Il Consiglio di Stato da’ torto ai riservisti del concorso per docenti (non abilitati e bocciati alla prova preselettiva)

Con decisione resa sul ricorso straordinario n. 491/13, la seconda sezione del Consiglio di Stato ha escluso dal concorso per il personale docente, indetto con decreto 82/12, quattordici candidati che avevano presentato domanda di partecipazione pur essendo privi dell’abilitazione all’insegnamento o di una laurea conseguita entro l’anno accademico 2001/02 (come specificamente previsto dall’art.2 dal bando di concorso).

In particolare, il massimo organo della giustizia amministrativa ha ritenuto l’infondatezza della domanda “avuto riguardo all’impianto normativo vigente ed applicabile, alle finalità di tutela, anche in via transitoria, dei soggetti ivi contemplati, da tempo in attesa di espletare le prove d’accesso alle cattedre e agli incarichi di docenza, nonché alla compatibilità del detto impianto con la Carta Costituzionale”.

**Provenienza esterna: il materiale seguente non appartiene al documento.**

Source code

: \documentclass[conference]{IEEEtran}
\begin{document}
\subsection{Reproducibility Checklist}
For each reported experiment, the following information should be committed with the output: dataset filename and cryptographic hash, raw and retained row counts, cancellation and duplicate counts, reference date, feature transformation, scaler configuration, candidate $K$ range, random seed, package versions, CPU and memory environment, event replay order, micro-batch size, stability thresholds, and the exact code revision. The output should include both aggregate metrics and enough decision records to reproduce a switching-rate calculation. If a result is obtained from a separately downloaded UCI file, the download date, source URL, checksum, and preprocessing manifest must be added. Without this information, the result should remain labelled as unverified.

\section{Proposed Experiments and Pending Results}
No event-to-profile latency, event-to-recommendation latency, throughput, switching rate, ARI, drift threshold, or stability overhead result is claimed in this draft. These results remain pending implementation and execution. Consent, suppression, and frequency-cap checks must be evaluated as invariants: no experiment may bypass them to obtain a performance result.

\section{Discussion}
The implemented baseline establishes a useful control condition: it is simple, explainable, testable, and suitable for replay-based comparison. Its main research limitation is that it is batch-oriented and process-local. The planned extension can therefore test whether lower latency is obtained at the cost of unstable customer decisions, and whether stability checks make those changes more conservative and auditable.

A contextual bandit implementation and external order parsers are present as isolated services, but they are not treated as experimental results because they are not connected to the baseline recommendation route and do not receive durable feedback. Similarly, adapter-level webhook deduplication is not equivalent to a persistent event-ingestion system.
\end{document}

Per meglio comprendere la motivazione del Consiglio di Stato, occorre tenere presente che, sin dal 1990 (legge 341/90, art.4), la normativa ha imposto uno specifico percorso di abilitazione all’insegnamento (ivi compreso un congruo periodo di tirocinio pratico), al condivisibile fine di  pervenire ad un elevato livello di qualificazione professionale del corpo docente e, quindi, in ottemperanza al principio costituzionale (art. 97) di buon andamento del servizio pubblico d’istruzione (da qui il richiamo del Consiglio di Stato anche alla Carta Costituzionale); a tal fine, sono state, quindi, attivate, com’è noto, le Scuole universitarie di Specializzazione (S.I.S.S.), prima, e gli analoghi Corsi universitari per il Tirocinio Formativo Attivo (T.F.A.), come, peraltro, imposto dall’ordinamento comunitario. Con tale impianto, legislativo e costituzionale, è, quindi, evidentemente incompatibile, il conseguimento dell’abilitazione con il mero superamento del concorso; evenienza che, difatti, il bando in questione prevede, in via del tutto eccezionale e transitoria, solo per coloro che avessero situazioni di risalente affidamento in ordine alla spendibilità del proprio titolo di studio, in quanto avevano già intrapreso un percorso universitario allorquando, con  D.M. n.460 del 1998, venne definitivamente chiarito che non sarebbe stato più possibile partecipare ai concorsi per docenti con il solo titolo di laurea.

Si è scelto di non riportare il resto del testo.